The answer must consist of every line from the data that holds the string "https".

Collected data
* * * *
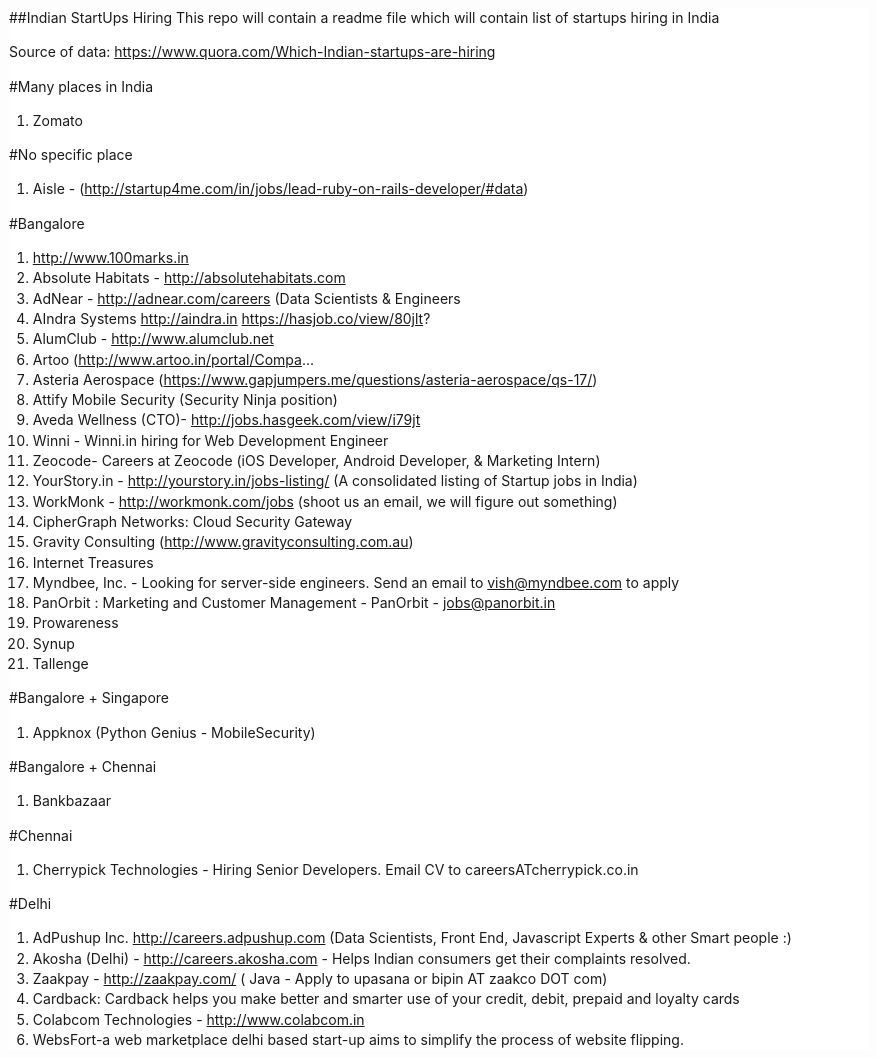 ##Indian StartUps Hiring
This repo will contain a readme file which will contain list of startups hiring in India

Source of data: https://www.quora.com/Which-Indian-startups-are-hiring

#Many places in India
1. Zomato

#No specific place
1. Aisle - (http://startup4me.com/in/jobs/lead-ruby-on-rails-developer/#data)

#Bangalore
1. http://www.100marks.in
3. Absolute Habitats - http://absolutehabitats.com
4. AdNear - http://adnear.com/careers (Data Scientists & Engineers
5. AIndra Systems http://aindra.in  https://hasjob.co/view/80jlt?
6. AlumClub - http://www.alumclub.net 
8. Artoo (http://www.artoo.in/portal/Compa...
9. Asteria Aerospace (https://www.gapjumpers.me/questions/asteria-aerospace/qs-17/)
10. Attify Mobile Security (Security Ninja position)
11. Aveda Wellness (CTO)- http://jobs.hasgeek.com/view/i79jt
12. Winni - Winni.in hiring for Web Development Engineer
13. Zeocode-  Careers at Zeocode (iOS Developer, Android Developer, & Marketing Intern)
14. YourStory.in - http://yourstory.in/jobs-listing/ (A consolidated listing of Startup jobs in India)
15. WorkMonk - http://workmonk.com/jobs (shoot us an email, we will figure out something)
16. CipherGraph Networks: Cloud Security Gateway
17. Gravity Consulting (http://www.gravityconsulting.com.au)
18. Internet Treasures
19. Myndbee, Inc. - Looking for server-side engineers. Send an email to vish@myndbee.com to apply
20. PanOrbit : Marketing and Customer Management - PanOrbit - jobs@panorbit.in
21. Prowareness
22. Synup
23. Tallenge

#Bangalore + Singapore
1. Appknox (Python Genius - MobileSecurity)

#Bangalore + Chennai
1. Bankbazaar 

#Chennai
1. Cherrypick Technologies - Hiring Senior Developers. Email CV to careersATcherrypick.co.in

#Delhi
1. AdPushup Inc. http://careers.adpushup.com (Data Scientists, Front End, Javascript Experts & other Smart people :) 
2. Akosha (Delhi) - http://careers.akosha.com - Helps Indian consumers get their complaints resolved.  
3. Zaakpay - http://zaakpay.com/ ( Java - Apply to upasana or bipin AT zaakco DOT com)
4. Cardback: Cardback helps you make better and smarter use of your credit, debit, prepaid and loyalty cards
5. Colabcom Technologies - http://www.colabcom.in
6. WebsFort-a web marketplace delhi based start-up aims to simplify the process of website flipping.
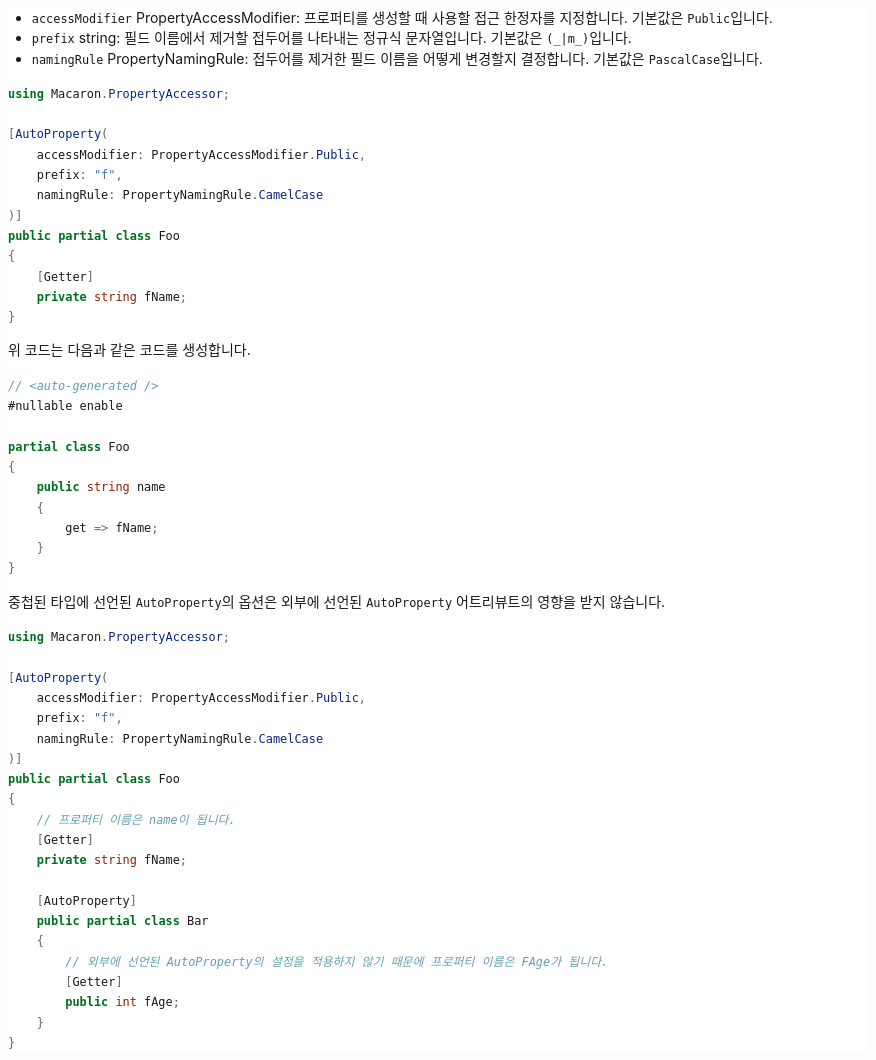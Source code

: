 - `accessModifier` PropertyAccessModifier: 프로퍼티를 생성할 때 사용할 접근 한정자를 지정합니다. 기본값은 `Public`입니다.
- `prefix` string: 필드 이름에서 제거할 접두어를 나타내는 정규식 문자열입니다. 기본값은 `(_|m_)`입니다.
- `namingRule` PropertyNamingRule: 접두어를 제거한 필드 이름을 어떻게 변경할지 결정합니다. 기본값은 `PascalCase`입니다.

```csharp
using Macaron.PropertyAccessor;

[AutoProperty(
    accessModifier: PropertyAccessModifier.Public,
    prefix: "f",
    namingRule: PropertyNamingRule.CamelCase
)]
public partial class Foo
{
    [Getter]
    private string fName;
}
```

위 코드는 다음과 같은 코드를 생성합니다.

```csharp
// <auto-generated />
#nullable enable

partial class Foo
{
    public string name
    {
        get => fName;
    }
}
```

중첩된 타입에 선언된 `AutoProperty`의 옵션은 외부에 선언된 `AutoProperty` 어트리뷰트의 영향을 받지 않습니다.

```csharp
using Macaron.PropertyAccessor;

[AutoProperty(
    accessModifier: PropertyAccessModifier.Public,
    prefix: "f",
    namingRule: PropertyNamingRule.CamelCase
)]
public partial class Foo
{
    // 프로퍼티 이름은 name이 됩니다.
    [Getter]
    private string fName;
 
    [AutoProperty]
    public partial class Bar
    {
        // 외부에 선언된 AutoProperty의 설정을 적용하지 않기 때문에 프로퍼티 이름은 FAge가 됩니다.
        [Getter]
        public int fAge;
    }
}
```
* * * *
FINISHED TASK.
Source of data: https://www.quora.com/Which-Indian-startups-are-hiring
5. AIndra Systems http://aindra.in  https://hasjob.co/view/80jlt?
9. Asteria Aerospace (https://www.gapjumpers.me/questions/asteria-aerospace/qs-17/)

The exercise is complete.